[Excerpts from a dataset]
-.-.-
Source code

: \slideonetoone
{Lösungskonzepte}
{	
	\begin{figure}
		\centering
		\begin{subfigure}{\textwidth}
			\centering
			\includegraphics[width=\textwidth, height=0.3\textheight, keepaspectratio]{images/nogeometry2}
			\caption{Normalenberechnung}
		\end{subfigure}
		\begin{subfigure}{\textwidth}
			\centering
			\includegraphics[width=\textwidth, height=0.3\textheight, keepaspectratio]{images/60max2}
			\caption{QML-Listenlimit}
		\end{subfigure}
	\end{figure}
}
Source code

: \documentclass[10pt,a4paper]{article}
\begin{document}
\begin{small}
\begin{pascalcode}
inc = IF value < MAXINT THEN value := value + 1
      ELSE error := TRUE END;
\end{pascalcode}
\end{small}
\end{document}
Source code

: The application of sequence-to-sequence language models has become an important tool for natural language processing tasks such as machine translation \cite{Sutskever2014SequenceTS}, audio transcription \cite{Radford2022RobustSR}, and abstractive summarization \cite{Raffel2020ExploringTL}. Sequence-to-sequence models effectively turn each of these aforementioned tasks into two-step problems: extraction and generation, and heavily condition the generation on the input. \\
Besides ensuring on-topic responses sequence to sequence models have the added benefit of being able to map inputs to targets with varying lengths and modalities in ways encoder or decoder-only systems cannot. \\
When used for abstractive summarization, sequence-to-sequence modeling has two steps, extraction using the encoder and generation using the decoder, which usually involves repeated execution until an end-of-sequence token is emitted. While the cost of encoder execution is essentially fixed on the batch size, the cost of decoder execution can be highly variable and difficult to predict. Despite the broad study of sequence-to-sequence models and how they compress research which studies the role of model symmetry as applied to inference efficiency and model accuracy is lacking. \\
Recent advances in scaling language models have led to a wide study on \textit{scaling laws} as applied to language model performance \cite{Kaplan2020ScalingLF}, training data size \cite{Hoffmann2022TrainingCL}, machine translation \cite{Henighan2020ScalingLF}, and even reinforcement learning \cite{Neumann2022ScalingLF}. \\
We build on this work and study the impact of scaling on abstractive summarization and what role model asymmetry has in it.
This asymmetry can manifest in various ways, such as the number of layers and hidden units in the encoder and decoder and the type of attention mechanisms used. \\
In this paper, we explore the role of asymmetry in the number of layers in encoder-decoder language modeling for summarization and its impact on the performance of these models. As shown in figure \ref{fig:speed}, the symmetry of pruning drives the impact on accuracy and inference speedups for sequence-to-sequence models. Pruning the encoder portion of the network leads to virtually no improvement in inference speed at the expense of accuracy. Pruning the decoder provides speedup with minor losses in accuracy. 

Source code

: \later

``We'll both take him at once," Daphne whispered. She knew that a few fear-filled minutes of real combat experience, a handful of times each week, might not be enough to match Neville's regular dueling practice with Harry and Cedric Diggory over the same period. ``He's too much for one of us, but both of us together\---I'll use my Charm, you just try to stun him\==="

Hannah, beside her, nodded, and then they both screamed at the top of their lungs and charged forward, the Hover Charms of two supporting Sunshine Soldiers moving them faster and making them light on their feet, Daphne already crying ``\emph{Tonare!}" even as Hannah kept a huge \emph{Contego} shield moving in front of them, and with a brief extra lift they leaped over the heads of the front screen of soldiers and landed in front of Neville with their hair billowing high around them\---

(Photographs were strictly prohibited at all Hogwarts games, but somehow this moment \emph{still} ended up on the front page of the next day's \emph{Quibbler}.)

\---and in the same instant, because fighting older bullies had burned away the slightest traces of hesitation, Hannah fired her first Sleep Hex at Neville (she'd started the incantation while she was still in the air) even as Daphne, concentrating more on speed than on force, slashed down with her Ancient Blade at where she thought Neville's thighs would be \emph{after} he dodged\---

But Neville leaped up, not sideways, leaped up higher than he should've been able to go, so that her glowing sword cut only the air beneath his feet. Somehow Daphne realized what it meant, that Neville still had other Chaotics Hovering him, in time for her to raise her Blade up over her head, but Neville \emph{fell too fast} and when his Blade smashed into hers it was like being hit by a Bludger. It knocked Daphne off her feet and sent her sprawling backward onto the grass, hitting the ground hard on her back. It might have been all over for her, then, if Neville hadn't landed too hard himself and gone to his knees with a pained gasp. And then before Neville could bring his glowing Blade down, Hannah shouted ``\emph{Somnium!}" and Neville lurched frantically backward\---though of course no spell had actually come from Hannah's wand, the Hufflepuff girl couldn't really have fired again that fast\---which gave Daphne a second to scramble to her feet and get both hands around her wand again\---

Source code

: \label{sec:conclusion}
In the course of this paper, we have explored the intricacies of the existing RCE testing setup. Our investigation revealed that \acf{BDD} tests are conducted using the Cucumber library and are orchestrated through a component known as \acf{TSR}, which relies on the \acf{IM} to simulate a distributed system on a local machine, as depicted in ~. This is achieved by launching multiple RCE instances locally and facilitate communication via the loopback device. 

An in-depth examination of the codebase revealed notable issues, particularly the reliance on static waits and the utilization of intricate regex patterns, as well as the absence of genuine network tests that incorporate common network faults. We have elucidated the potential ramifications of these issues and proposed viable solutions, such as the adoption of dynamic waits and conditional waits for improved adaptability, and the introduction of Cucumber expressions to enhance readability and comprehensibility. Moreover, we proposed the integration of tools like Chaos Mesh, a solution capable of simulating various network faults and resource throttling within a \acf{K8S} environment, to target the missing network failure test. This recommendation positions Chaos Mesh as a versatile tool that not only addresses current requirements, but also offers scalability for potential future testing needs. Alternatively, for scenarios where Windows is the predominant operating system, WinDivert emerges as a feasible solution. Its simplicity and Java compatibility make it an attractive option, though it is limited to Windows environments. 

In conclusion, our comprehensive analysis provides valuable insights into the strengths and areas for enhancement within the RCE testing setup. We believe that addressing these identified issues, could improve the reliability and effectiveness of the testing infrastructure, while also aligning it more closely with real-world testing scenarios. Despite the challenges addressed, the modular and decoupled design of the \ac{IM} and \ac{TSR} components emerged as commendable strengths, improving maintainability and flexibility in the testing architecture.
-.-.-
WHAT TO DO:
Within the entries above, find the string "keepaspectratio" and return each line that holds it.

EXERCISE RESULT:
			\includegraphics[width=\textwidth, height=0.3\textheight, keepaspectratio]{images/nogeometry2}
			\includegraphics[width=\textwidth, height=0.3\textheight, keepaspectratio]{images/60max2}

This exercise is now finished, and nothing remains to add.